Find every line in the entries that holds the string "GitLab" and report it.

Material supplied: Begin

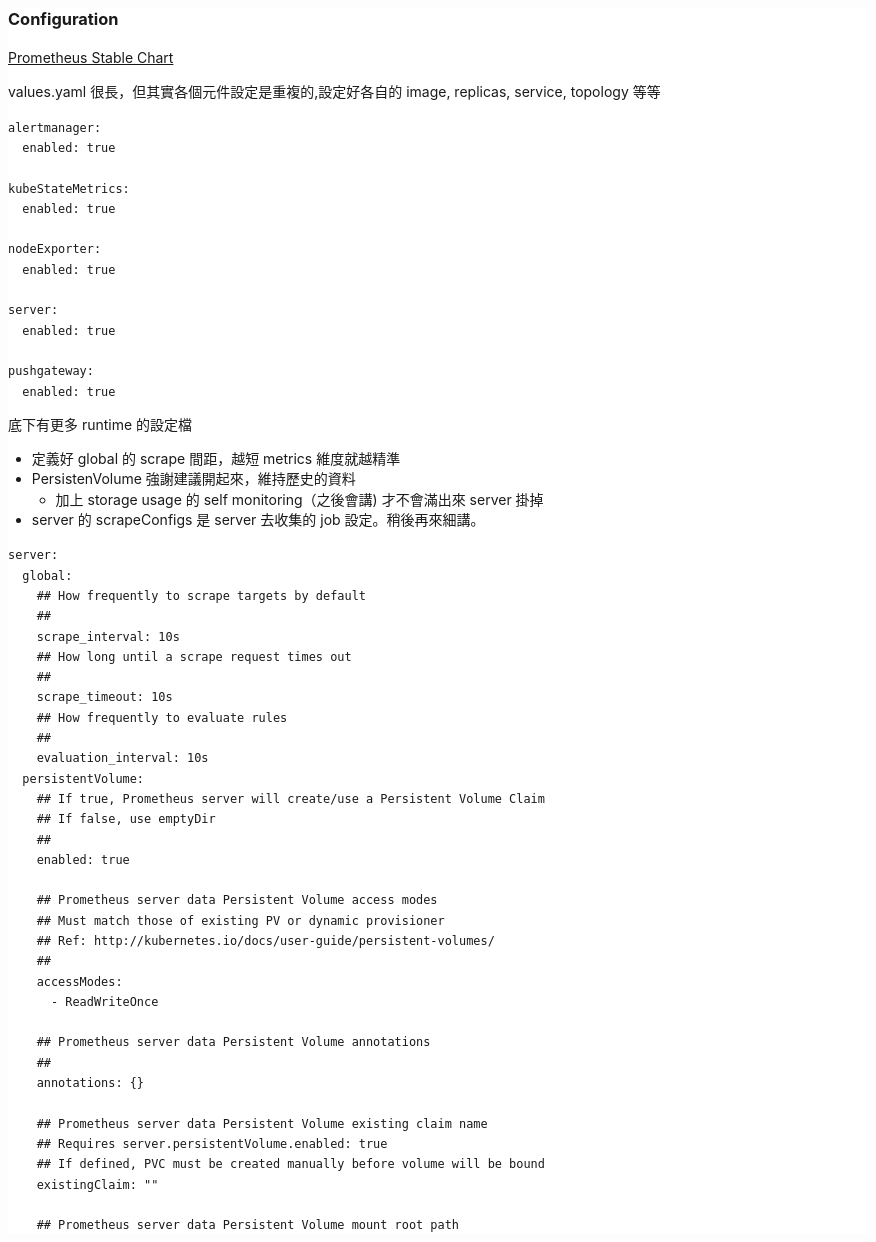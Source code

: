 ### Configuration

[Prometheus Stable Chart](https://github.com/helm/charts/tree/master/stable/prometheus)

values.yaml 很長，但其實各個元件設定是重複的,設定好各自的 image,
replicas, service, topology 等等
 
```
alertmanager:
  enabled: true

kubeStateMetrics:
  enabled: true

nodeExporter:
  enabled: true

server:
  enabled: true

pushgateway:
  enabled: true
```

底下有更多 runtime 的設定檔

* 定義好 global 的 scrape 間距，越短 metrics 維度就越精準
* PersistenVolume 強謝建議開起來，維持歷史的資料
  * 加上 storage usage 的 self monitoring（之後會講) 才不會滿出來 server 掛掉
* server 的 scrapeConfigs 是 server 去收集的 job 設定。稍後再來細講。

```
server:
  global:
    ## How frequently to scrape targets by default
    ##
    scrape_interval: 10s
    ## How long until a scrape request times out
    ##
    scrape_timeout: 10s
    ## How frequently to evaluate rules
    ##
    evaluation_interval: 10s
  persistentVolume:
    ## If true, Prometheus server will create/use a Persistent Volume Claim
    ## If false, use emptyDir
    ##
    enabled: true

    ## Prometheus server data Persistent Volume access modes
    ## Must match those of existing PV or dynamic provisioner
    ## Ref: http://kubernetes.io/docs/user-guide/persistent-volumes/
    ##
    accessModes:
      - ReadWriteOnce

    ## Prometheus server data Persistent Volume annotations
    ##
    annotations: {}

    ## Prometheus server data Persistent Volume existing claim name
    ## Requires server.persistentVolume.enabled: true
    ## If defined, PVC must be created manually before volume will be bound
    existingClaim: ""

    ## Prometheus server data Persistent Volume mount root path
```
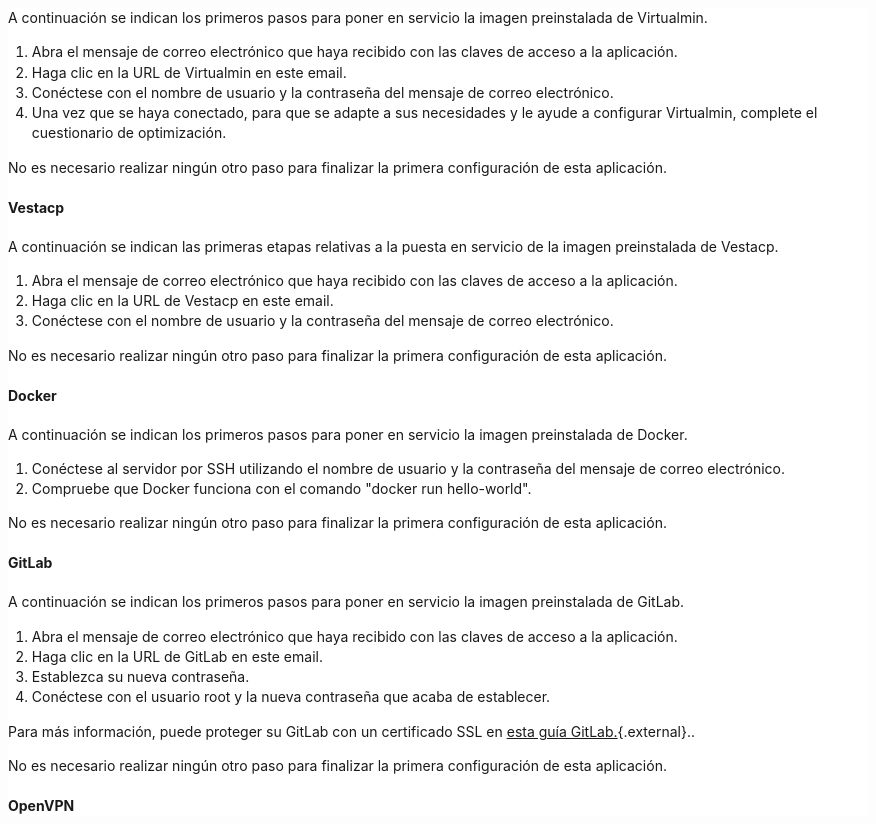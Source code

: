 A continuación se indican los primeros pasos para poner en servicio la imagen preinstalada de Virtualmin. 

1. Abra el mensaje de correo electrónico que haya recibido con las claves de acceso a la aplicación.
2. Haga clic en la URL de Virtualmin en este email.
3. Conéctese con el nombre de usuario y la contraseña del mensaje de correo electrónico.
4. Una vez que se haya conectado, para que se adapte a sus necesidades y le ayude a configurar Virtualmin, complete el cuestionario de optimización.

No es necesario realizar ningún otro paso para finalizar la primera configuración de esta aplicación.

#### Vestacp

A continuación se indican las primeras etapas relativas a la puesta en servicio de la imagen preinstalada de Vestacp.

1. Abra el mensaje de correo electrónico que haya recibido con las claves de acceso a la aplicación.
2. Haga clic en la URL de Vestacp en este email.
3. Conéctese con el nombre de usuario y la contraseña del mensaje de correo electrónico.

No es necesario realizar ningún otro paso para finalizar la primera configuración de esta aplicación.

#### Docker

A continuación se indican los primeros pasos para poner en servicio la imagen preinstalada de Docker.

1. Conéctese al servidor por SSH utilizando el nombre de usuario y la contraseña del mensaje de correo electrónico.
2. Compruebe que Docker funciona con el comando "docker run hello-world".

No es necesario realizar ningún otro paso para finalizar la primera configuración de esta aplicación.

#### GitLab

A continuación se indican los primeros pasos para poner en servicio la imagen preinstalada de GitLab.

1. Abra el mensaje de correo electrónico que haya recibido con las claves de acceso a la aplicación.
2. Haga clic en la URL de GitLab en este email.
3. Establezca su nueva contraseña.
4. Conéctese con el usuario root y la nueva contraseña que acaba de establecer.

Para más información, puede proteger su GitLab con un certificado SSL en [esta guía GitLab.](https://docs.gitlab.com/omnibus/settings/ssl.html){.external}..

No es necesario realizar ningún otro paso para finalizar la primera configuración de esta aplicación.

#### OpenVPN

Material supplied: End

Output of the exercise:
#### GitLab
A continuación se indican los primeros pasos para poner en servicio la imagen preinstalada de GitLab.
2. Haga clic en la URL de GitLab en este email.
Para más información, puede proteger su GitLab con un certificado SSL en [esta guía GitLab.](https://docs.gitlab.com/omnibus/settings/ssl.html){.external}..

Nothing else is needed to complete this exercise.